Description
The stateupdater for the neurons in our COBAHHUncoupled
benchmark (in single-precision) seems to have been simulated with only 640 threads per block even though it could use 1024 threads per block... This leads to a theoretical occupancy of only 62.5%.
We choose the number of threads based on cudaOccupancyMaxPotentialBlockSize
, which happens here. The documentation says:
Returns grid and block size that achieves maximum potential occupancy for a device function.
But in this blog post it sounds like the number of threads is based on some heuristics on not best suited for performance-critical kernels:
cudaOccupancyMaxPotentialBlockSize makes it possible to compute a reasonably efficient execution configuration for a kernel without having to directly query the kernel’s attributes or the device properties, regardless of what device is present or any compilation details. This can greatly simplify the task of frameworks (such as Thrust), that must launch user-defined kernels. This is also handy for kernels that are not primary performance bottlenecks, where the programmer just wants a simple way to run the kernel with correct results, rather than hand-tuning the execution configuration.

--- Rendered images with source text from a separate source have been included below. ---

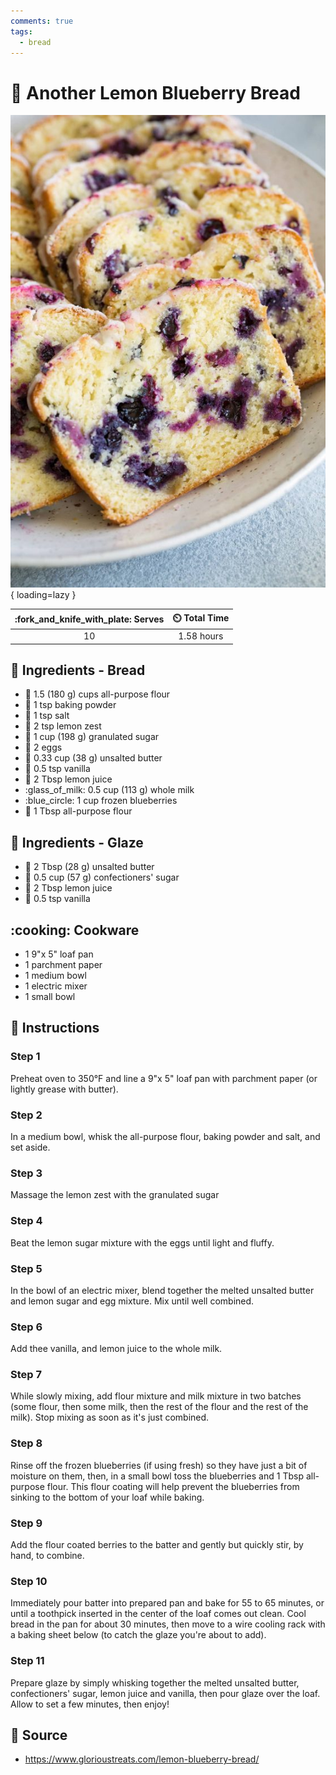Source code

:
 ```yaml
---
comments: true
tags:
  - bread
---
```

# :lemon: Another Lemon Blueberry Bread

![Another Lemon Blueberry Bread][1]{ loading=lazy }

| :fork_and_knife_with_plate: Serves | :timer_clock: Total Time |
|:----------------------------------:|:-----------------------: |
| 10 | 1.58 hours |

## :salt: Ingredients - Bread

- :ear_of_rice: 1.5 (180 g) cups all-purpose flour
- :dash: 1 tsp baking powder
- :salt: 1 tsp salt
- :lemon: 2 tsp lemon zest
- :candy: 1 cup (198 g) granulated sugar
- :egg: 2 eggs
- :butter: 0.33 cup (38 g) unsalted butter
- :icecream: 0.5 tsp vanilla
- :lemon: 2 Tbsp lemon juice
- :glass_of_milk: 0.5 cup (113 g) whole milk
- :blue_circle: 1 cup frozen blueberries
- :ear_of_rice: 1 Tbsp all-purpose flour

## :salt: Ingredients - Glaze

- :butter: 2 Tbsp (28 g) unsalted butter
- :candy: 0.5 cup (57 g) confectioners' sugar
- :lemon: 2 Tbsp lemon juice
- :icecream: 0.5 tsp vanilla

## :cooking: Cookware

- 1 9"x 5" loaf pan
- 1 parchment paper
- 1 medium bowl
- 1 electric mixer
- 1 small bowl

## :pencil: Instructions

### Step 1

Preheat oven to 350°F and line a 9"x 5" loaf pan with parchment paper (or lightly grease with butter).

### Step 2

In a medium bowl, whisk the all-purpose flour, baking powder and salt, and set aside.

### Step 3

Massage the lemon zest with the granulated sugar

### Step 4

Beat the lemon sugar mixture with the eggs until light and fluffy.

### Step 5

In the bowl of an electric mixer, blend together the melted unsalted butter and lemon sugar and egg mixture. Mix until
well combined.

### Step 6

Add thee vanilla, and lemon juice to the whole milk.

### Step 7

While slowly mixing, add flour mixture and milk mixture in two batches (some flour, then some milk, then the rest of the
flour and the rest of the milk). Stop mixing as soon as it's just combined.

### Step 8

Rinse off the frozen blueberries (if using fresh) so they have just a bit of moisture on them, then, in a small bowl
toss the blueberries and 1 Tbsp all-purpose flour. This flour coating will help prevent the blueberries from sinking to
the bottom of your loaf while baking.

### Step 9

Add the flour coated berries to the batter and gently but quickly stir, by hand, to combine.

### Step 10

Immediately pour batter into prepared pan and bake for 55 to 65 minutes, or until a toothpick inserted in the center of
the loaf comes out clean. Cool bread in the pan for about 30 minutes, then move to a wire cooling rack with a baking
sheet below (to catch the glaze you're about to add).

### Step 11

Prepare glaze by simply whisking together the melted unsalted butter, confectioners' sugar, lemon juice and vanilla,
then pour glaze over the loaf. Allow to set a few minutes, then enjoy!

## :link: Source

- <https://www.glorioustreats.com/lemon-blueberry-bread/>

[1]: <../assets/images/another-lemon-blueberry-bread.jpg>
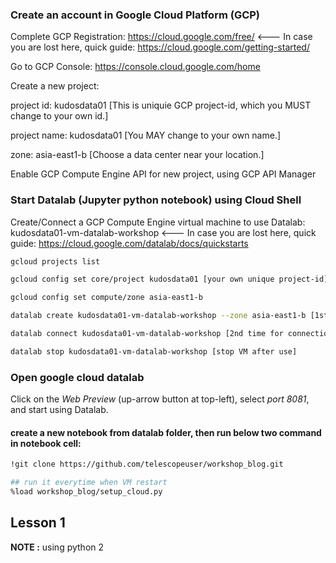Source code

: 

### Create an account in Google Cloud Platform (GCP)

Complete GCP Registration: https://cloud.google.com/free/ <--- In case you are lost here, quick guide: https://cloud.google.com/getting-started/

Go to GCP Console: https://console.cloud.google.com/home

Create a new project:

project id: kudosdata01 [This is uniquie GCP project-id, which you MUST change to your own id.]

project name: kudosdata01 [You MAY change to your own name.]

zone: asia-east1-b [Choose a data center near your location.]

Enable GCP Compute Engine API for new project, using GCP API Manager

### Start Datalab (Jupyter python notebook) using Cloud Shell

Create/Connect a GCP Compute Engine virtual machine to use Datalab: kudosdata01-vm-datalab-workshop <--- In case you are lost here, quick guide: https://cloud.google.com/datalab/docs/quickstarts

```bash
gcloud projects list

gcloud config set core/project kudosdata01 [your own unique project-id]

gcloud config set compute/zone asia-east1-b

datalab create kudosdata01-vm-datalab-workshop --zone asia-east1-b [1st time for creation]

datalab connect kudosdata01-vm-datalab-workshop [2nd time for connection]

datalab stop kudosdata01-vm-datalab-workshop [stop VM after use]
```

### Open google cloud datalab
Click on the *Web Preview* (up-arrow button at top-left), select *port 8081*, and start using Datalab.

#### create a new notebook from datalab folder, then run below two command in notebook cell:

```bash
!git clone https://github.com/telescopeuser/workshop_blog.git

## run it everytime when VM restart
%load workshop_blog/setup_cloud.py
```

## Lesson 1 

**NOTE :** using python 2


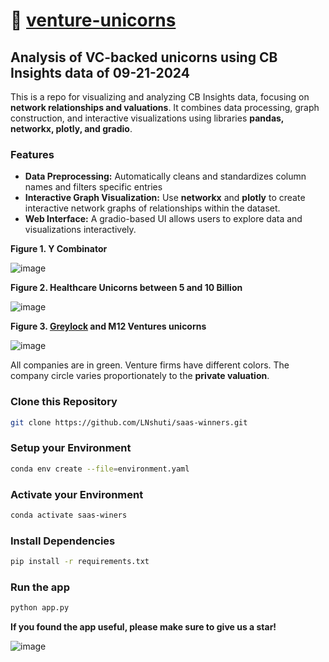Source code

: # :unicorn: [venture-unicorns](https://leoncensh-networkx-saas.hf.space/) 

## Analysis of VC-backed unicorns using CB Insights data of 09-21-2024
This is a repo for visualizing and analyzing CB Insights data, focusing on **network relationships and valuations**. It combines data processing, graph construction, and interactive visualizations using libraries **pandas, networkx, plotly, and gradio**.

### Features
- **Data Preprocessing:** Automatically cleans and standardizes column names and filters specific entries 
- **Interactive Graph Visualization:** Use **networkx** and **plotly** to create interactive network graphs of relationships within the dataset.
- **Web Interface:** A gradio-based UI allows users to explore data and visualizations interactively.

**Figure 1. Y Combinator** 

![image](https://github.com/user-attachments/assets/728df22f-db7d-4fda-83e1-56a04fbd02af)

**Figure 2. Healthcare Unicorns between 5 and 10 Billion**

![image](https://github.com/user-attachments/assets/e5a79d25-ad27-40ae-ad55-f3b76415fc0a)

**Figure 3. [Greylock](https://jobs.greylock.com/jobs?stages=10-100+employees&stages=100-1000+employees&stages=1000%2B+employees&locations=United+States&skills=SQL) and M12 Ventures unicorns**

![image](https://github.com/user-attachments/assets/fb0eb2d5-f7f8-4106-a59c-f934f2aa2646)


All companies are in green. Venture firms have different colors. The company circle varies proportionately to the **private valuation**. 

### Clone this Repository

```bash
git clone https://github.com/LNshuti/saas-winners.git
```

### Setup your Environment
```bash
conda env create --file=environment.yaml
```

### Activate your Environment
```bash
conda activate saas-winers
```

### Install Dependencies
```bash 
pip install -r requirements.txt
```

### Run the **app** 
```bash
python app.py
```
**If you found the app useful, please make sure to give us a star!**

![image](https://github.com/user-attachments/assets/9259c9c9-2930-4071-b9d5-780e6ffe3d40)
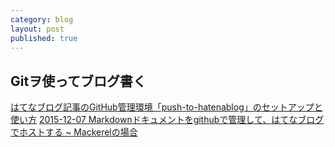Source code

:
 ```yaml
---
category: blog
layout: post
published: true
---
```

## Gitヲ使ってブログ書く
[はてなブログ記事のGitHub管理環境「push-to-hatenablog」のセットアップと使い方](https://mlog.wlaboratory.com/entry/release/push-to-hatenablog/usage)
[2015-12-07
Markdownドキュメントをgithubで管理して、はてなブログでホストする ~ Mackerelの場合](https://developer.hatenastaff.com/entry/developers-advent-calendar-2015/day7?amp=1)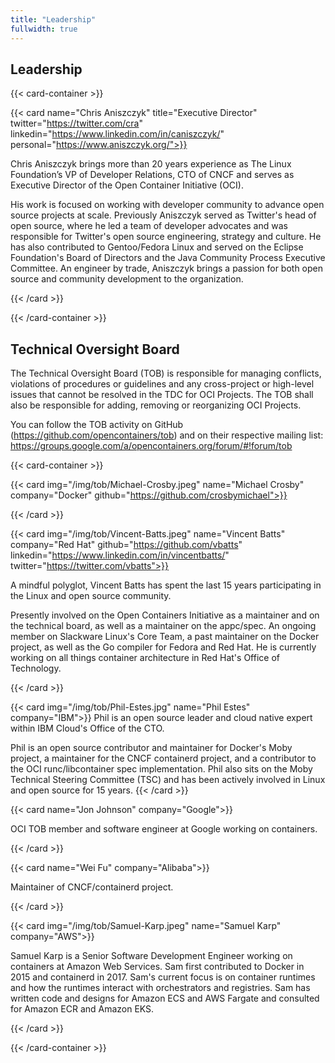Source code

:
 ```yaml
---
title: "Leadership"
fullwidth: true
---
```


## Leadership

{{< card-container >}}

{{< card name="Chris Aniszczyk" title="Executive Director" twitter="https://twitter.com/cra" linkedin="https://www.linkedin.com/in/caniszczyk/" personal="https://www.aniszczyk.org/">}}

Chris Aniszczyk brings more than 20 years experience as The Linux Foundation’s VP of Developer Relations, CTO of CNCF and serves as Executive Director of the Open Container Initiative (OCI).

His work is focused on working with developer community to advance open source projects at scale. Previously Aniszczyk served as Twitter's head of open source, where he led a team of developer advocates and was responsible for Twitter's open source engineering, strategy and culture. He has also contributed to Gentoo/Fedora Linux and served on the Eclipse Foundation's Board of Directors and the Java Community Process Executive Committee. An engineer by trade, Aniszczyk brings a passion for both open source and community development to the organization.​

{{< /card >}}

{{< /card-container >}}

## Technical Oversight Board

The Technical Oversight Board (TOB) is responsible for managing conflicts, violations of procedures or guidelines and any cross-project or high-level issues that cannot be resolved in the TDC for OCI Projects. The TOB shall also be responsible for adding, removing or reorganizing OCI Projects.

You can follow the TOB activity on GitHub (https://github.com/opencontainers/tob) and on their respective mailing list: https://groups.google.com/a/opencontainers.org/forum/#!forum/tob

{{< card-container >}}

{{< card img="/img/tob/Michael-Crosby.jpeg" name="Michael Crosby" company="Docker" github="https://github.com/crosbymichael">}}

{{< /card >}}

{{< card img="/img/tob/Vincent-Batts.jpeg" name="Vincent Batts" company="Red Hat" github="https://github.com/vbatts" linkedin="https://www.linkedin.com/in/vincentbatts/" twitter="https://twitter.com/vbatts">}}

A mindful polyglot, Vincent Batts has spent the last 15 years participating in the Linux and open source community.

Presently involved on the Open Containers Initiative as a maintainer and on the technical board, as well as a maintainer on the appc/spec. An ongoing member on Slackware Linux's Core Team, a past
maintainer on the Docker project, as well as the Go compiler for Fedora and Red Hat. He is currently working on all things container architecture in Red Hat's Office of Technology.

{{< /card >}}

{{< card img="/img/tob/Phil-Estes.jpg" name="Phil Estes" company="IBM">}}
Phil is an open source leader and cloud native expert within IBM Cloud's Office of the CTO.

Phil is an open source contributor and maintainer for Docker's Moby project, 
a maintainer for the CNCF containerd project, and a contributor to the OCI runc/libcontainer spec implementation. Phil also sits on the Moby Technical Steering Committee (TSC) and has been actively involved in Linux and open source for 15 years. 
{{< /card >}}

{{< card name="Jon Johnson" company="Google">}}

OCI TOB member and software engineer at Google working on containers.

{{< /card >}}

{{< card name="Wei Fu" company="Alibaba">}}

Maintainer of CNCF/containerd project.

{{< /card >}}

{{< card img="/img/tob/Samuel-Karp.jpeg" name="Samuel Karp" company="AWS">}}

Samuel Karp is a Senior Software Development Engineer working on containers at Amazon Web Services. Sam first contributed to Docker in 2015 and containerd in 2017. Sam's current focus is on container runtimes and how the runtimes interact with orchestrators and registries. Sam has written code and designs for Amazon ECS and AWS Fargate and consulted for Amazon ECR and Amazon EKS.

{{< /card >}}

{{< /card-container >}}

Until now, I didn't see cudaOccupancyMaxPotentialBlockSize
return a configuration that didn't give optimal occupancy. And I checked the logs for all other benchmarks, which seem to run maximal threads per block where possible. The only occasion where the number of threads is lower is when there are hardware limits reached by the kernel (e.g. for COBAHH and Mushroom body in double-precision). But that is not the case single-precision, where < 64
registers per thread are required. Form my MX150 (same on A100):
|| INFO _run_kernel_neurongroup_stateupdater_codeobject
|| 7 blocks
|| 1024 threads
|| 44 registers per thread
|| 0 bytes statically-allocated shared memory per block
|| 0 bytes local memory per thread
|| 1512 bytes user-allocated constant memory
|| 0.625 theoretical occupancy
This needs some digging into. I think we could just get rid of cudaOccupancyMaxPotentialBlockSize
alltogether? The only reason to keep it would be if for very small networks it would be more efficient to call more small blocks instead of few larger ones. I'm not sure if that is ever the case? Only if scheduler overheads prefer many small kernel over few large ones?
For now I will add a preference to manually overwrite the thread number given by cudaOccupancyMaxPotentialBlockSize
and rerun the COBAHHUncoupled
benchmark.
When fixing this, also do:
- Just found a related issue Investigate occupancy limitation / calculation on MX150 GPU. #208
- Rename
min_num_threads
tomin_num_blocks
(it is wrong). - I seem to have changed the " registers per thread" into " registers per block" in the kernel information in a recent commit. That is wrong.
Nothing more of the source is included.